DATASET EXTRACT:
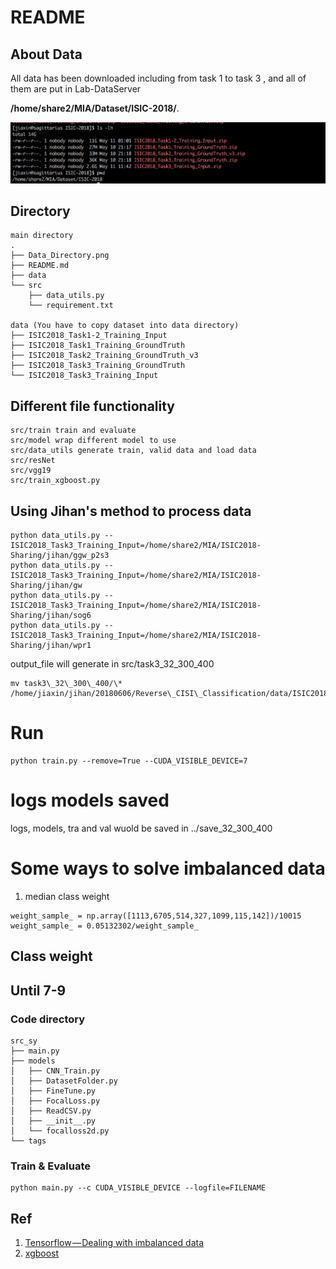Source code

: # README
## About Data
All data has been downloaded including from task 1 to task 3 , and all of them 
are put in Lab-DataServer 

**/home/share2/MIA/Dataset/ISIC-2018/**. 

![Data Directory](./Data_Directory.png)


## Directory
```
main directory
.
├── Data_Directory.png
├── README.md
├── data
└── src
    ├── data_utils.py
    └── requirement.txt

data (You have to copy dataset into data directory)
├── ISIC2018_Task1-2_Training_Input
├── ISIC2018_Task1_Training_GroundTruth
├── ISIC2018_Task2_Training_GroundTruth_v3
├── ISIC2018_Task3_Training_GroundTruth
└── ISIC2018_Task3_Training_Input
```

## Different file functionality
```
src/train train and evaluate
src/model wrap different model to use
src/data_utils generate train, valid data and load data
src/resNet
src/vgg19
src/train_xgboost.py

```

## Using Jihan's method to process data
```
python data_utils.py --ISIC2018_Task3_Training_Input=/home/share2/MIA/ISIC2018-Sharing/jihan/ggw_p2s3
python data_utils.py --ISIC2018_Task3_Training_Input=/home/share2/MIA/ISIC2018-Sharing/jihan/gw
python data_utils.py --ISIC2018_Task3_Training_Input=/home/share2/MIA/ISIC2018-Sharing/jihan/sog6
python data_utils.py --ISIC2018_Task3_Training_Input=/home/share2/MIA/ISIC2018-Sharing/jihan/wpr1
```
output\_file will generate in src/task3\_32\_300\_400

```
mv task3\_32\_300\_400/\* /home/jiaxin/jihan/20180606/Reverse\_CISI\_Classification/data/ISIC2018/2018\_6\_4/task3\_32\_300\_400 
```

# Run
```
python train.py --remove=True --CUDA_VISIBLE_DEVICE=7
```

# logs models saved
logs, models, tra and val wuold be saved in ../save\_32\_300\_400

# Some ways to solve imbalanced data
1. median class weight
```
weight_sample_ = np.array([1113,6705,514,327,1099,115,142])/10015
weight_sample_ = 0.05132302/weight_sample_
```

## Class weight


## Until 7-9
### Code directory 

```
src_sy
├── main.py
├── models
│   ├── CNN_Train.py
│   ├── DatasetFolder.py
│   ├── FineTune.py
│   ├── FocalLoss.py
│   ├── ReadCSV.py
│   ├── __init__.py
│   └── focalloss2d.py
└── tags
```

### Train & Evaluate
```
python main.py --c CUDA_VISIBLE_DEVICE --logfile=FILENAME
```

## Ref
1. [Tensorflow — Dealing with imbalanced data](https://blog.node.us.com/tensorflow-dealing-with-imbalanced-data-eb0108b10701)
2. [xgboost](https://xgboost.readthedocs.io/en/latest/get_started/index.html)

WORK INSTRUCTIONS:
Leave out every line before the one containing "### Code directory". Transcribe that line and all lines after it through the end of the data above, exactly.

ANSWER TO THE PROBLEM:
### Code directory 

```
src_sy
├── main.py
├── models
│   ├── CNN_Train.py
│   ├── DatasetFolder.py
│   ├── FineTune.py
│   ├── FocalLoss.py
│   ├── ReadCSV.py
│   ├── __init__.py
│   └── focalloss2d.py
└── tags
```

### Train & Evaluate
```
python main.py --c CUDA_VISIBLE_DEVICE --logfile=FILENAME
```

## Ref
1. [Tensorflow — Dealing with imbalanced data](https://blog.node.us.com/tensorflow-dealing-with-imbalanced-data-eb0108b10701)
2. [xgboost](https://xgboost.readthedocs.io/en/latest/get_started/index.html)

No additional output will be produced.